Since this is a simple and common operation, it would be convenient if it
could be elided. Alas, because and_then is not sufficiently flexible, it
cannot. However, we can instead use ?.

? was previously explained as either unwrap or return Err(err).
This is only mostly true. It actually means unwrap or
return Err(From::from(err)).
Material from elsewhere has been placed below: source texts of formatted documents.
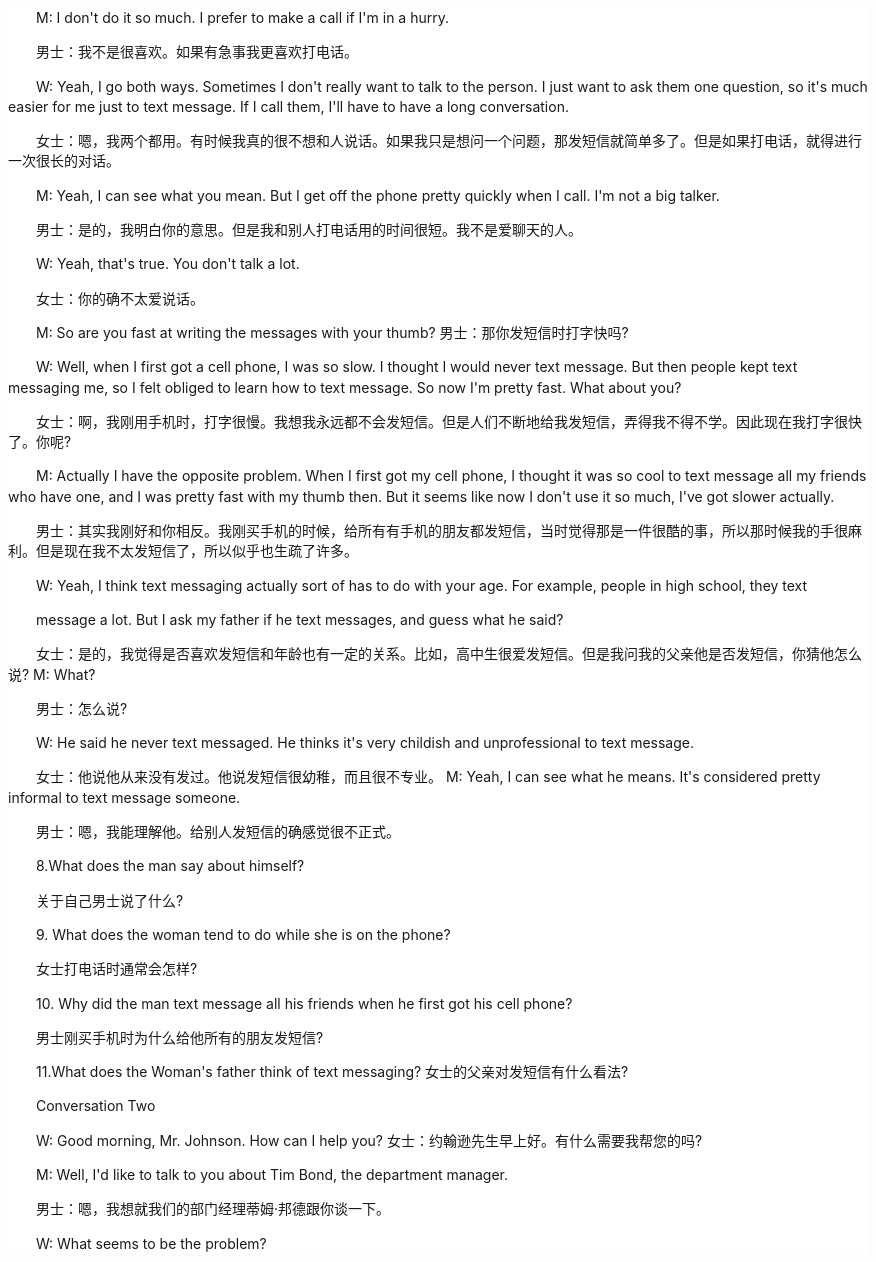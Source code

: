 　　M: I don't do it so much. I prefer to make a call if I'm in a hurry.

　　男士：我不是很喜欢。如果有急事我更喜欢打电话。

　　W: Yeah, I go both ways. Sometimes I don't really want to talk to the person. I just want to ask them one question, so it's much easier for me just to text message. If I call them, I'll have to have a long conversation.

　　女士：嗯，我两个都用。有时候我真的很不想和人说话。如果我只是想问一个问题，那发短信就简单多了。但是如果打电话，就得进行一次很长的对话。

　　M: Yeah, I can see what you mean. But I get off the phone pretty quickly when I call. I'm not a big talker.

　　男士：是的，我明白你的意思。但是我和别人打电话用的时间很短。我不是爱聊天的人。

　　W: Yeah, that's true. You don't talk a lot.

　　女士：你的确不太爱说话。

　　M: So are you fast at writing the messages with your thumb? 男士：那你发短信时打字快吗?

　　W: Well, when I first got a cell phone, I was so slow. I thought I would never text message. But then people kept text messaging me, so I felt obliged to learn how to text message. So now I'm pretty fast. What about you?

　　女士：啊，我刚用手机时，打字很慢。我想我永远都不会发短信。但是人们不断地给我发短信，弄得我不得不学。因此现在我打字很快了。你呢?

　　M: Actually I have the opposite problem. When I first got my cell phone, I thought it was so cool to text message all my friends who have one, and I was pretty fast with my thumb then. But it seems like now I don't use it so much, I've got slower actually.

　　男士：其实我刚好和你相反。我刚买手机的时候，给所有有手机的朋友都发短信，当时觉得那是一件很酷的事，所以那时候我的手很麻利。但是现在我不太发短信了，所以似乎也生疏了许多。

　　W: Yeah, I think text messaging actually sort of has to do with your age. For example, people in high school, they text

　　message a lot. But I ask my father if he text messages, and guess what he said?

　　女士：是的，我觉得是否喜欢发短信和年龄也有一定的关系。比如，高中生很爱发短信。但是我问我的父亲他是否发短信，你猜他怎么说? M: What?

　　男士：怎么说?

　　W: He said he never text messaged. He thinks it's very childish and unprofessional to text message.

　　女士：他说他从来没有发过。他说发短信很幼稚，而且很不专业。 M: Yeah, I can see what he means. It's considered pretty informal to text message someone.

　　男士：嗯，我能理解他。给别人发短信的确感觉很不正式。

　　8.What does the man say about himself?

　　关于自己男士说了什么?

　　9. What does the woman tend to do while she is on the phone?

　　女士打电话时通常会怎样?

　　10. Why did the man text message all his friends when he first got his cell phone?

　　男士刚买手机时为什么给他所有的朋友发短信?

　　11.What does the Woman's father think of text messaging? 女士的父亲对发短信有什么看法?

　　Conversation Two

　　W: Good morning, Mr. Johnson. How can I help you? 女士：约翰逊先生早上好。有什么需要我帮您的吗?

　　M: Well, I'd like to talk to you about Tim Bond, the department manager.

　　男士：嗯，我想就我们的部门经理蒂姆·邦德跟你谈一下。

　　W: What seems to be the problem?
Since From::from is a conversion utility
between different types, this means that if you ? where the error is
convertible to the return type, it will convert automatically.

Here, we rewrite the previous example using ?. As a result, the
map_err will go away when From::from is implemented for our error type:

  1. use std::error;
  2. use std::fmt;
  3. use std::num::ParseIntError;
  4. // Change the alias to `Box<error::Error>`.
  5. type Result<T> = std::result::Result<T, Box<error::Error>>;
  6. #[derive(Debug)]
  7. struct EmptyVec;
  8. impl fmt::Display for EmptyVec {
  9. fn fmt(&self, f: &mut fmt::Formatter) -> fmt::Result {
  10. write!(f, "invalid first item to double")
  11. }
  12. }
  13. impl error::Error for EmptyVec {
  14. fn description(&self) -> &str {
  15. "invalid first item to double"
  16. }
  17. fn cause(&self) -> Option<&error::Error> {
  18. // Generic error, underlying cause isn't tracked.
  19. None
  20. }
  21. }
  22. // The same structure as before but rather than chain all `Results`
  23. // and `Options` along, we `?` to get the inner value out immediately.
  24. fn double_first(vec: Vec<&str>) -> Result<i32> {
  25. let first = vec.first().ok_or(EmptyVec)?;
  26. let parsed = first.parse::<i32>()?;
  27. Ok(2 * parsed)
  28. }
  29. fn print(result: Result<i32>) {
  30. match result {
  31. Ok(n) => println!("The first doubled is {}", n),
  32. Err(e) => println!("Error: {}", e),
  33. }
  34. }
  35. fn main() {
  36. let numbers = vec!["42", "93", "18"];
  37. let empty = vec![];
  38. let strings = vec!["tofu", "93", "18"];
  39. print(double_first(numbers));
  40. print(double_first(empty));
  41. print(double_first(strings));
  42. }

This is actually fairly clean now. Compared with the original panic, it
is very similar to replacing the unwrap calls with ? except that the
return types are Result. As a result, they must be destructured at the
top level.

See also:

From::from and ?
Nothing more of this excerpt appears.